Objectives Nano-drug delivery system is an interesting field in precise cancer treatment, but few study has reported the microenvironmental changes after such treatment. This study aimed to detect the hemodynamic and microenvironmental changes in a lung cancer xenograft model after treated with doxorubicin (DOX) encapsulated by a cyclic arginine-glycine-aspartic acid polypeptide modified poly-(lactic-co-glycolic acid) nanosystem (cRGD-PLGA@DOX) using functional magnetic resonance imaging.

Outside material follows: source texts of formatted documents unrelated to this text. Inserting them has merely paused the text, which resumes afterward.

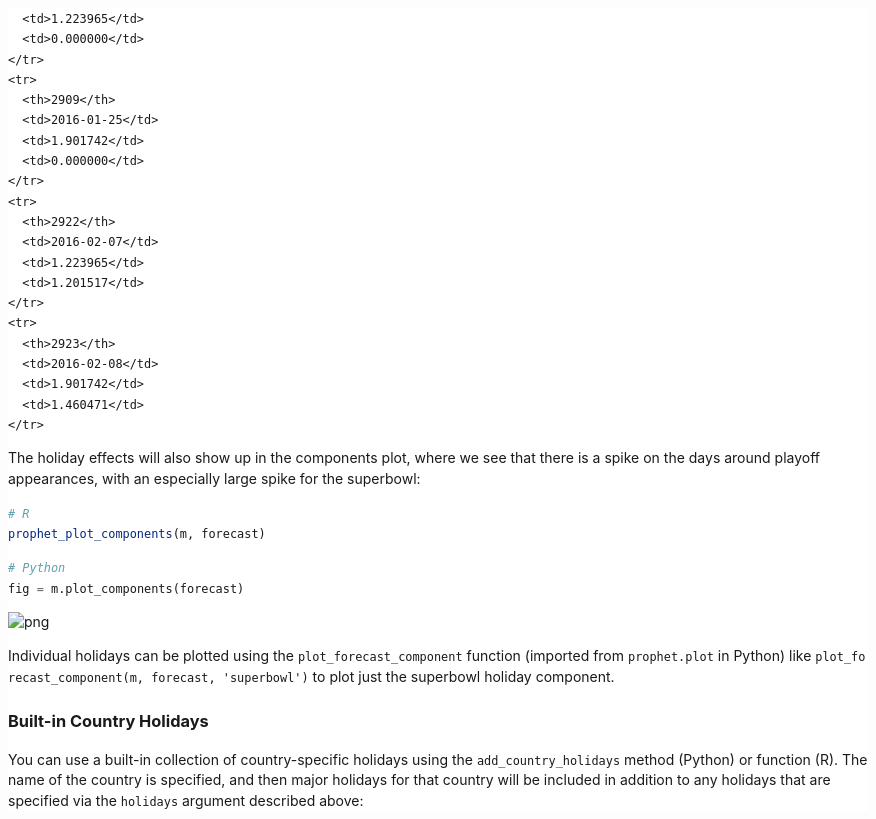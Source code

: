       <td>1.223965</td>
      <td>0.000000</td>
    </tr>
    <tr>
      <th>2909</th>
      <td>2016-01-25</td>
      <td>1.901742</td>
      <td>0.000000</td>
    </tr>
    <tr>
      <th>2922</th>
      <td>2016-02-07</td>
      <td>1.223965</td>
      <td>1.201517</td>
    </tr>
    <tr>
      <th>2923</th>
      <td>2016-02-08</td>
      <td>1.901742</td>
      <td>1.460471</td>
    </tr>
  </tbody>
</table>
</div>



The holiday effects will also show up in the components plot, where we see that there is a spike on the days around playoff appearances, with an especially large spike for the superbowl:


```R
# R
prophet_plot_components(m, forecast)
```
```python
# Python
fig = m.plot_components(forecast)
```

![png](/prophet/static/seasonality,_holiday_effects,_and_regressors_files/seasonality,_holiday_effects,_and_regressors_14_0.png)


Individual holidays can be plotted using the `plot_forecast_component` function (imported from `prophet.plot` in Python) like `plot_forecast_component(m, forecast, 'superbowl')` to plot just the superbowl holiday component.


<a id="built-in-country-holidays"> </a>

### Built-in Country Holidays



You can use a built-in collection of country-specific holidays using the `add_country_holidays` method (Python) or function (R). The name of the country is specified, and then major holidays for that country will be included in addition to any holidays that are specified via the `holidays` argument described above:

Materials and Methods Thirty-two tumor-bearing mice were randomly divided into four groups. Group A was treated with 0.9% saline, Group B with 4 mg/kg of doxorubicin, Group C with 2 mg/kg of cRGD-PLGA@DOX, and Group D with 4 mg/kg of cRGD-PLGA@DOX. Intravoxel incoherent motion diffusion-weighed imaging (IVIM-DWI) and R2*mapping were performed, and D*, f, D, and R2*values were obtained before and1, 2, and 3 weeks after treatment. They were sacrificed for pathological examination after examinations. Results The reconstructed cRGD-PLGA@DOX was homogeneous, well-dispersed, and spherical in shape, with an average size of 180 nm. Group D demonstrated the smallest tumor volume and highest tumor inhibition rate in 3 weeks. D value of Group B, C, and D manifested an upward trend in 3 weeks with the highest increase in Group D. D*values shared a similar increased trends with f values in Group A, B, and C in 3 weeks, except Group D. R2*value of Group A gradually increased in 3 weeks, but the trends were reversed in the treatment groups. D value was significantly negative with Ki-67 expression (r= -0.757,P< 0.001) but positive with TUNEL (r= 0.621,P< 0.001), and phosphate and tension homology deleted on chromosome ten (PTEN) staining (r= 0.57,P= 0.004). R2*value was closely correlated with HIF-1a (r= 0.721,P< 0.001). Conclusion The nano-drug demonstrated an enhanced anti-tumor effect without the need of increased chemotherapeutic dosage. The tumor microenvironment such as cellular and perfusion changes during treatment can be non-invasively detected by two functional MRI including IVIM-DWI and R2*mapping.